BERNASNEWS.COM – Sidang perkara praperadilan terhadap Polres Bantul digelar di PN Bantul, Jumat 31 Desember 2021. Dalam sidang yang menghadirkan saksi ahli itu, Hakim Gatot Raharjo SH MH mempertanyakan 3 sprindik (Surat Perintah Penyidikan) yang dikeluarkan Polres Bantul dalam menetapkan status tersangka terhadap Pemohon.
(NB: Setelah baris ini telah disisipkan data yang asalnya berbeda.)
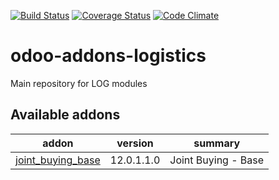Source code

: [![Build Status](https://travis-ci.org/grap/odoo-addons-logistics.svg?branch=12.0)](https://travis-ci.org/grap/odoo-addons-logistics?branch=12.0)
[![Coverage Status](https://coveralls.io/repos/github/grap/odoo-addons-logistics/badge.svg?branch=12.0)](https://coveralls.io/github/grap/odoo-addons-logistics?branch=12.0)
[![Code Climate](https://codeclimate.com/github/grap/odoo-addons-logistics/badges/gpa.svg)](https://codeclimate.com/github/grap/odoo-addons-logistics)

# odoo-addons-logistics
Main repository for LOG modules

[//]: # (addons)

Available addons
----------------
addon | version | summary
--- | --- | ---
[joint_buying_base](joint_buying_base/) | 12.0.1.1.0 | Joint Buying - Base

[//]: # (end addons)
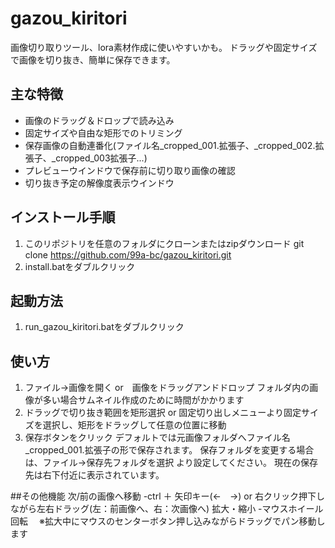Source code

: # gazou_kiritori
画像切り取りツール、lora素材作成に使いやすいかも。
ドラッグや固定サイズで画像を切り抜き、簡単に保存できます。

## 主な特徴
- 画像のドラッグ＆ドロップで読み込み
- 固定サイズや自由な矩形でのトリミング
- 保存画像の自動連番化(ファイル名_cropped_001.拡張子、_cropped_002.拡張子、_cropped_003拡張子...)
- プレビューウインドウで保存前に切り取り画像の確認
- 切り抜き予定の解像度表示ウインドウ

## インストール手順
1. このリポジトリを任意のフォルダにクローンまたはzipダウンロード
git clone https://github.com/99a-bc/gazou_kiritori.git
2. install.batをダブルクリック

## 起動方法
1. run_gazou_kiritori.batをダブルクリック

## 使い方
1. ファイル→画像を開く or　画像をドラッグアンドドロップ
   フォルダ内の画像が多い場合サムネイル作成のために時間がかかります
2. ドラッグで切り抜き範囲を矩形選択 or 固定切り出しメニューより固定サイズを選択し、矩形をドラッグして任意の位置に移動
3. 保存ボタンをクリック
   デフォルトでは元画像フォルダへファイル名_cropped_001.拡張子の形で保存されます。
   保存フォルダを変更する場合は、ファイル→保存先フォルダを選択 より設定してください。
   現在の保存先は右下付近に表示されています。

##その他機能
次/前の画像へ移動
 -ctrl ＋ 矢印キー(←　→) or 右クリック押下しながら左右ドラッグ(左：前画像へ、右：次画像へ)
拡大・縮小
-マウスホイール回転
　※拡大中にマウスのセンターボタン押し込みながらドラッグでパン移動します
Sidang akan dilanjutkan pada Senin 3 Januari 2022 dengan agenda kesimpulan dan pada Selasa 4 Januari 2022 sidang dilanjutkan dengan agenda putusan perkara praperadilan tersebut.
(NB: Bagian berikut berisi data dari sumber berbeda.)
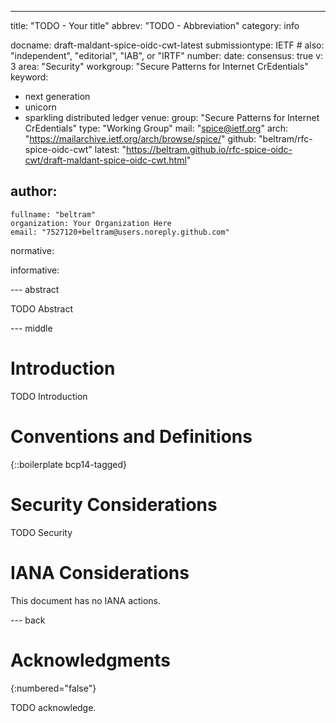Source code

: ---
title: "TODO - Your title"
abbrev: "TODO - Abbreviation"
category: info

docname: draft-maldant-spice-oidc-cwt-latest
submissiontype: IETF  # also: "independent", "editorial", "IAB", or "IRTF"
number:
date:
consensus: true
v: 3
area: "Security"
workgroup: "Secure Patterns for Internet CrEdentials"
keyword:
 - next generation
 - unicorn
 - sparkling distributed ledger
venue:
  group: "Secure Patterns for Internet CrEdentials"
  type: "Working Group"
  mail: "spice@ietf.org"
  arch: "https://mailarchive.ietf.org/arch/browse/spice/"
  github: "beltram/rfc-spice-oidc-cwt"
  latest: "https://beltram.github.io/rfc-spice-oidc-cwt/draft-maldant-spice-oidc-cwt.html"

author:
 -
    fullname: "beltram"
    organization: Your Organization Here
    email: "7527120+beltram@users.noreply.github.com"

normative:

informative:


--- abstract

TODO Abstract


--- middle

# Introduction

TODO Introduction


# Conventions and Definitions

{::boilerplate bcp14-tagged}


# Security Considerations

TODO Security


# IANA Considerations

This document has no IANA actions.


--- back

# Acknowledgments
{:numbered="false"}

TODO acknowledge.
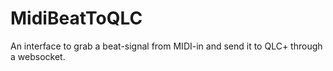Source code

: MidiBeatToQLC
=============
An interface to grab a beat-signal from MIDI-in and send it to QLC+ through a websocket.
“Masyarakat Indonesia, khususnya Yogyakarta, menunggu kearifan Hakim Pengadilan Negeri Bantul (PN) Gatot Raharjo SH, MH yang mengadili kasus PraPeradilan antara Leohardy Fanany (Pemohon) dan Polres Bantul (Termohon). Munculnya tiga Sprindik (Surat Perintah Penyidikan) dalam penetapan tersangka dan beberapa pelanggaran atas prosedur oleh Polres Bantul menjadi kunci dari keputusan yang akan diambil oleh Gatot Raharjo pada Selasa (04/01/2022),” kata Dadang Danie Purnama SH, Pengacara Pemohon, dalam siaran pers yang diterima Bernasnews.com pada Minggu 2 Januari 2022.
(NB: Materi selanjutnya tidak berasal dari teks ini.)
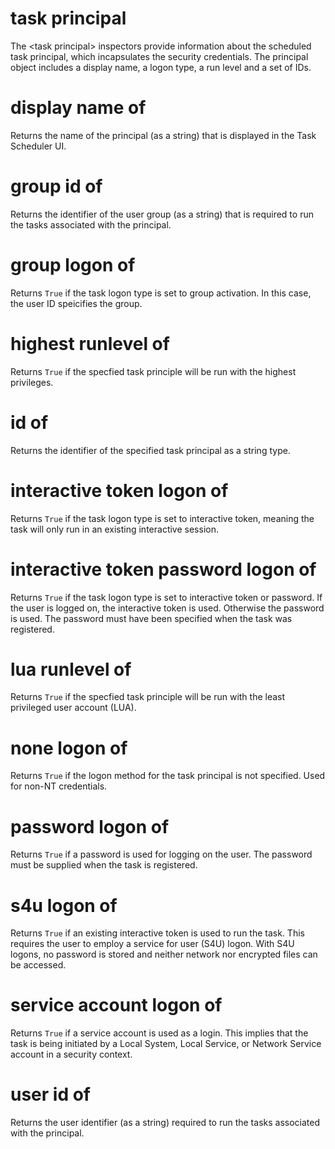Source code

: # task principal

The &lt;task principal&gt; inspectors provide information about the scheduled task principal, which incapsulates the security credentials. The principal object includes a display name, a logon type, a run level and a set of IDs.

# display name of <task principal>

Returns the name of the principal (as a string) that is displayed in the Task Scheduler UI.

# group id of <task principal>

Returns the identifier of the user group (as a string) that is required to run the tasks associated with the principal.

# group logon of <task principal>

Returns `True` if the task logon type is set to group activation. In this case, the user ID speicifies the group.

# highest runlevel of <task principal>

Returns `True` if the specfied task principle will be run with the highest privileges.

# id of <task principal>

Returns the identifier of the specified task principal as a string type.

# interactive token logon of <task principal>

Returns `True` if the task logon type is set to interactive token, meaning the task will only run in an existing interactive session.

# interactive token password logon of <task principal>

Returns `True` if the task logon type is set to interactive token or password. If the user is logged on, the interactive token is used. Otherwise the password is used. The password must have been specified when the task was registered.

# lua runlevel of <task principal>

Returns `True` if the specfied task principle will be run with the least privileged user account (LUA).

# none logon of <task principal>

Returns `True` if the logon method for the task principal is not specified. Used for non-NT credentials.

# password logon of <task principal>

Returns `True` if a password is used for logging on the user. The password must be supplied when the task is registered.

# s4u logon of <task principal>

Returns `True` if an existing interactive token is used to run the task. This requires the user to employ a service for user (S4U) logon. With S4U logons, no password is stored and neither network nor encrypted files can be accessed.

# service account logon of <task principal>

Returns `True` if a service account is used as a login. This implies that the task is being initiated by a Local System, Local Service, or Network Service account in a security context.

# user id of <task principal>

Returns the user identifier (as a string) required to run the tasks associated with the principal.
Menurut Dadang Purnama, dalam sidang yang menghadirkan saksi ahli, pada Jumat (31//12/2021), Hakim Gatot mempertanyakan adanya tiga SEPRINDIK (Surat Perintah Penyidikan) yang dikeluarkan Polres Bantul dalam menetapkan status tersangka terhadap Pemohon.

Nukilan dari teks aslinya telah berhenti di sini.